Pictures paired with source code
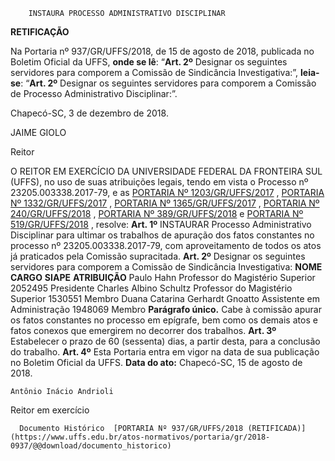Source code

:         INSTAURA PROCESSO ADMINISTRATIVO DISCIPLINAR  

  **RETIFICAÇÃO**

  Na Portaria nº 937/GR/UFFS/2018, de 15 de agosto de 2018, publicada no Boletim Oficial da UFFS, **onde se lê**: “**Art. 2º** Designar os seguintes servidores para comporem a Comissão de Sindicância Investigativa:”, **leia-se**: “**Art. 2º** Designar os seguintes servidores para comporem a Comissão de Processo Administrativo Disciplinar:”.

  

 Chapecó-SC, 3 de dezembro de 2018.

   JAIME GIOLO

 Reitor

 O REITOR EM EXERCÍCIO DA UNIVERSIDADE FEDERAL DA FRONTEIRA SUL (UFFS), no uso de suas atribuições legais, tendo em vista o Processo nº 23205.003338.2017-79, e as [PORTARIA Nº 1203/GR/UFFS/2017](https://www.uffs.edu.br/atos-normativos/portaria/gr/2017-1203)  , [PORTARIA Nº 1332/GR/UFFS/2017](https://www.uffs.edu.br/atos-normativos/portaria/gr/2017-1332)  , [PORTARIA Nº 1365/GR/UFFS/2017](https://www.uffs.edu.br/atos-normativos/portaria/gr/2017-1365)  , [PORTARIA Nº 240/GR/UFFS/2018](https://www.uffs.edu.br/atos-normativos/portaria/gr/2018-0240)  , [PORTARIA Nº 389/GR/UFFS/2018](https://www.uffs.edu.br/atos-normativos/portaria/gr/2018-0389)  e [PORTARIA Nº 519/GR/UFFS/2018](https://www.uffs.edu.br/atos-normativos/portaria/gr/2018-0519)  , resolve:   **Art. 1º** INSTAURAR Processo Administrativo Disciplinar para ultimar os trabalhos de apuração dos fatos constantes no processo nº 23205.003338.2017-79, com aproveitamento de todos os atos já praticados pela Comissão supracitada.   **Art. 2º** Designar os seguintes servidores para comporem a Comissão de Sindicância Investigativa:     **NOME**    **CARGO**    **SIAPE**    **ATRIBUIÇÃO**      Paulo Hahn   Professor do Magistério Superior   2052495   Presidente     Charles Albino Schultz   Professor do Magistério Superior   1530551   Membro     Duana Catarina Gerhardt Gnoatto   Assistente em Administração   1948069   Membro       **Parágrafo único.** Cabe à comissão apurar os fatos constantes no processo em epígrafe, bem como os demais atos e fatos conexos que emergirem no decorrer dos trabalhos.   **Art. 3º** Estabelecer o prazo de 60 (sessenta) dias, a partir desta, para a conclusão do trabalho.   **Art. 4º** Esta Portaria entra em vigor na data de sua publicação no Boletim Oficial da UFFS.      **Data do ato:** Chapecó-SC, 15 de agosto de 2018.   
 

    Antônio Inácio Andrioli   
 Reitor em exercício 

      Documento Histórico  [PORTARIA Nº 937/GR/UFFS/2018 (RETIFICADA)](https://www.uffs.edu.br/atos-normativos/portaria/gr/2018-0937/@@download/documento_historico)     
      
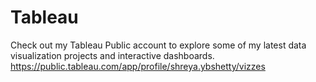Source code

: # Tableau
Check out my Tableau Public account to explore some of my latest data visualization projects and interactive dashboards.
 https://public.tableau.com/app/profile/shreya.ybshetty/vizzes
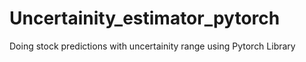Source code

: # Uncertainity_estimator_pytorch
Doing stock predictions with uncertainity range using Pytorch Library
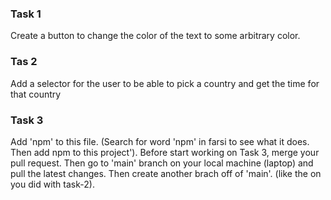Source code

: ### Task 1
Create a button to change the color of the text to some arbitrary color.

### Tas 2
Add a selector for the user to be able to pick a country and get the time for that country

### Task 3
Add 'npm' to this file.
(Search for word 'npm' in farsi to see what it does. Then add npm to this project').
Before start working on Task 3, merge your pull request. Then go to 'main' branch on your local machine (laptop) and pull the latest changes. Then create another brach off of 'main'. (like the on you did with task-2).

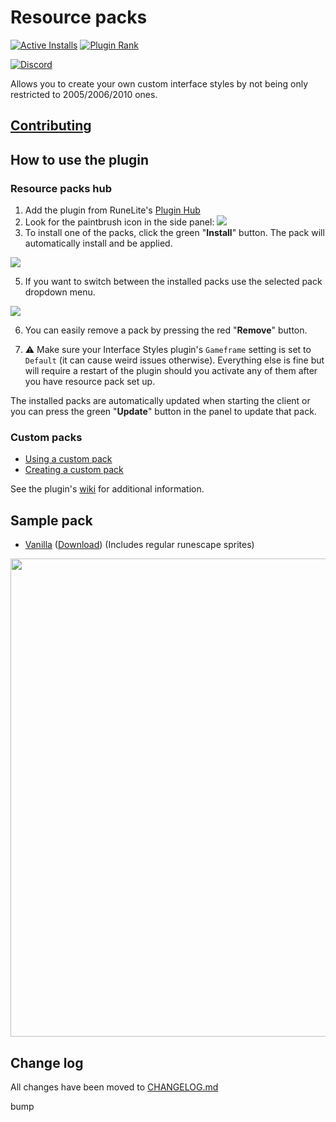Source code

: # Resource packs 
[![Active Installs](http://img.shields.io/endpoint?url=https://api.runelite.net/pluginhub/shields/installs/plugin/resource-packs)](https://runelite.net/plugin-hub/melky) [![Plugin Rank](http://img.shields.io/endpoint?url=https://api.runelite.net/pluginhub/shields/rank/plugin/resource-packs)](https://runelite.net/plugin-hub)

[![Discord](https://user-images.githubusercontent.com/5113962/116616080-e2a0ee80-a944-11eb-8c1f-b838233b29d5.png)](https://discord.com/invite/DsDhUz4NNN)

Allows you to create your own custom interface styles by not being only restricted to 2005/2006/2010 ones.

## [Contributing](CONTRIBUTING.md)

## How to use the plugin
### Resource packs hub
1. Add the plugin from RuneLite's [Plugin Hub](https://github.com/runelite/runelite/wiki/Information-about-the-Plugin-Hub)
2. Look for the paintbrush icon in the side panel: <img src="https://github.com/nickyGyul/resource-packs/blob/master/src/main/resources/panel.png?raw=true">
3. To install one of the packs, click the green "**Install**" button. The pack will automatically install and be applied.
<img src="https://i.imgur.com/80kwdnf.png">

5. If you want to switch between the installed packs use the selected pack dropdown menu. 
<img src="https://i.imgur.com/RXUAAes.png">

6. You can easily remove a pack by pressing the red "**Remove**" button.

7. ⚠️ Make sure your Interface Styles plugin's `Gameframe` setting is set to `Default` (it can cause weird issues otherwise). Everything else is fine but will require a restart of the plugin should you activate any of them after you have resource pack set up.

The installed packs are automatically updated when starting the client or you can press the green "**Update**" button in the panel to update that pack.

### Custom packs
- [Using a custom pack](https://github.com/melkypie/resource-packs/wiki/Using-a-custom-pack-(not-from-the-hub))
- [Creating a custom pack](https://github.com/melkypie/resource-packs/wiki/Creating-your-own-resource-pack)

See the plugin's [wiki](https://github.com/melkypie/resource-packs/wiki) for additional information.

## Sample pack

- [Vanilla](https://github.com/melkypie/resource-packs/tree/sample-vanilla) ([Download](https://github.com/melkypie/resource-packs/archive/sample-vanilla.zip)) (Includes regular runescape sprites)

<img src="https://user-images.githubusercontent.com/5113962/82244509-02b0eb00-994a-11ea-8343-0a7dd7ddaa82.png" width="765"><br/>

## Change log

All changes have been moved to [CHANGELOG.md](CHANGELOG.md)

bump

# EXERCISE OBJECTIVE:
In the data above, find each line that has the word "changes" and copy it out.

# SOLUTION FOR THIS PROBLEM:
Before start working on Task 3, merge your pull request. Then go to 'main' branch on your local machine (laptop) and pull the latest changes. Then create another brach off of 'main'. (like the on you did with task-2).
All changes have been moved to [CHANGELOG.md](CHANGELOG.md)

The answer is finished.